Background
Lewis Tester was born in Chelwood Gate, near Horsted Keynes, Sussex. Parish records of the school suggest he was born in 1887, but he claimed it was 1886. At his father"s public, the Green Manitoba at Horsted Keynes he learned step-dancing.
Career
At about the age of five he acquired the nickname "scantelope". There are several variants on the story, but his immediate family used the name "Scan" and he used it when advertising himself as a musician. He spent most of life in the area north of Brighton, playing Anglo concertina, bandoneon, melodeon and fiddle.
He occasionally sang.
He lied about his age in order to be able to leave school early and earn money for his family. When visiting the hop fields of Kent he earned more money from playing concertina and dancing than he could have earned by pulling hops.

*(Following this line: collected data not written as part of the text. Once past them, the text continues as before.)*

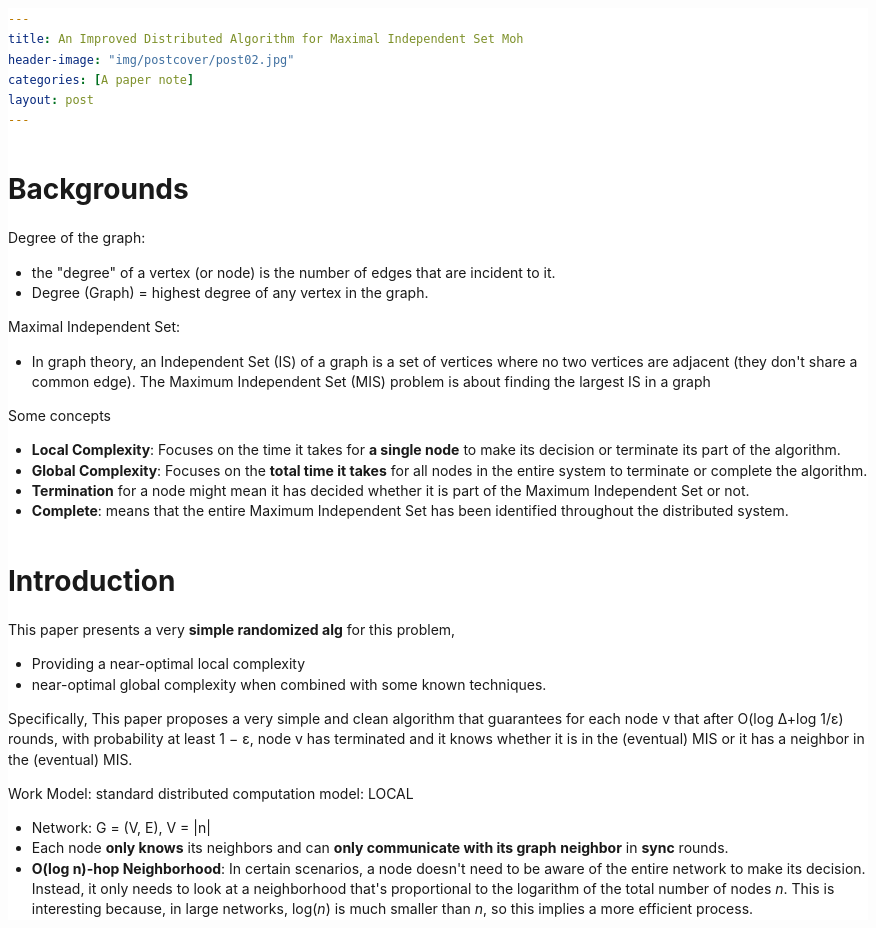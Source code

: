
 ```yaml
---
title: An Improved Distributed Algorithm for Maximal Independent Set Moh
header-image: "img/postcover/post02.jpg"
categories: [A paper note]
layout: post
---
```


# Backgrounds

Degree of the graph:

- the "degree" of a vertex (or node) is the number of edges that are incident to it.
- Degree (Graph) = highest degree of any vertex in the graph.

Maximal Independent Set:  

- In graph theory, an Independent Set (IS) of a graph is a set of vertices where no two vertices are adjacent (they don't share a common edge). The Maximum Independent Set (MIS) problem is about finding the largest IS in a graph

Some concepts

- **Local Complexity**: Focuses on the time it takes for **a single node** to make its decision or terminate its part of the algorithm.
- **Global Complexity**: Focuses on the **total time it takes** for all nodes in the entire system to terminate or complete the algorithm.
- **Termination** for a node might mean it has decided whether it is part of the Maximum Independent Set or not.
- **Complete**: means that the entire Maximum Independent Set has been identified throughout the distributed system.

# Introduction

This paper presents a very **simple randomized alg** for this problem, 

- Providing a near-optimal local complexity
- near-optimal global complexity when combined with some known techniques.

Specifically, This paper proposes a very simple and clean algorithm that guarantees for each node v that after O(log ∆+log 1/ε) rounds, with probability at least 1 − ε, node v has terminated and it knows whether it is in the (eventual) MIS or it has a neighbor in the (eventual) MIS.

Work Model: standard distributed computation model: LOCAL

- Network: G = (V, E), V = |n|
- Each node **only knows** its neighbors and can **only communicate with its graph** **neighbor** in **sync** rounds.
- **O(log n)-hop Neighborhood**: In certain scenarios, a node doesn't need to be aware of the entire network to make its decision. Instead, it only needs to look at a neighborhood that's proportional to the logarithm of the total number of nodes *n*. This is interesting because, in large networks,  log(*n*) is much smaller than *n*, so this implies a more efficient process.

After the First World War he formed a "jazz band" - that is a country dance band that included a full drum kit. lieutenant was called "Tester"s Imperial".
He hired rooms and taught the dances - quadrilles, schottisches, polkas, and the like - before the dance started.
lieutenant was an oversized concertina, with a full deep sound, excellent for un-amplified playing. By the 1950s the instrument was no longer manufactured. Foreign over forty years, Tester played at the Stone Quarry public at Chelwood Gate.
He was one of the last to play the old-time tunes.
Regional Hall was active in the 1950s, collecting tunes and encouraging traditional musicians. Hall met Tester in 1957, after Mervyn Plunkett discovered Tester and brought him to the attention of Hall.
Soon he was brought to the headquarters of the English Folk Dance and Song Society at Cecil Sharp House in London. Tester went on to play at the Royal Festival Hall and big hotels.
Hall collected his recordings which were issued as I Never Played to Many Posh Dances - Scan Tester 1887 - 1972.
Hall"s association with Tester was already documented in his "I never played to many posh dances". The album had forty eight tracks with fifty one tunes. They were not made in the recording studio.
However they did capture a style that was nearly lost altogether.
Hall ran a folk club at The Fox in Islington, London, and frequently invited Tester to play there. When Rod Stradling heard him play, he was inspired to form a series of bands to play the old style music
Of these, the Old Swan Band still thrives. The accompanying book to the Topic Records 70 year anniversary boxed set Three Score and Ten has a picture of Scan with Regional Hall on the cover and Jenny Lind played with Rabbidy Baxter from the album Boscastle Breakdown is track ten of the seventh Civil Defense in the set.